*SOURCE MATERIAL*:
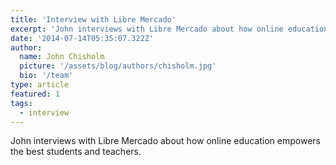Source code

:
 ```yaml
---
title: 'Interview with Libre Mercado'
excerpt: 'John interviews with Libre Mercado about how online education empowers the best students and teachers.'
date: '2014-07-14T05:35:07.322Z'
author:
  name: John Chisholm
  picture: '/assets/blog/authors/chisholm.jpg'
  bio: '/team'
type: article
featured: 1
tags: 
  - interview
---
```


John interviews with Libre Mercado about how online education empowers the best students and teachers.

*WHAT TO WORK ON*: Indicate how many lines in the records above contain the word "online", giving only the number.

*EXERCISE RESPONSE*: 2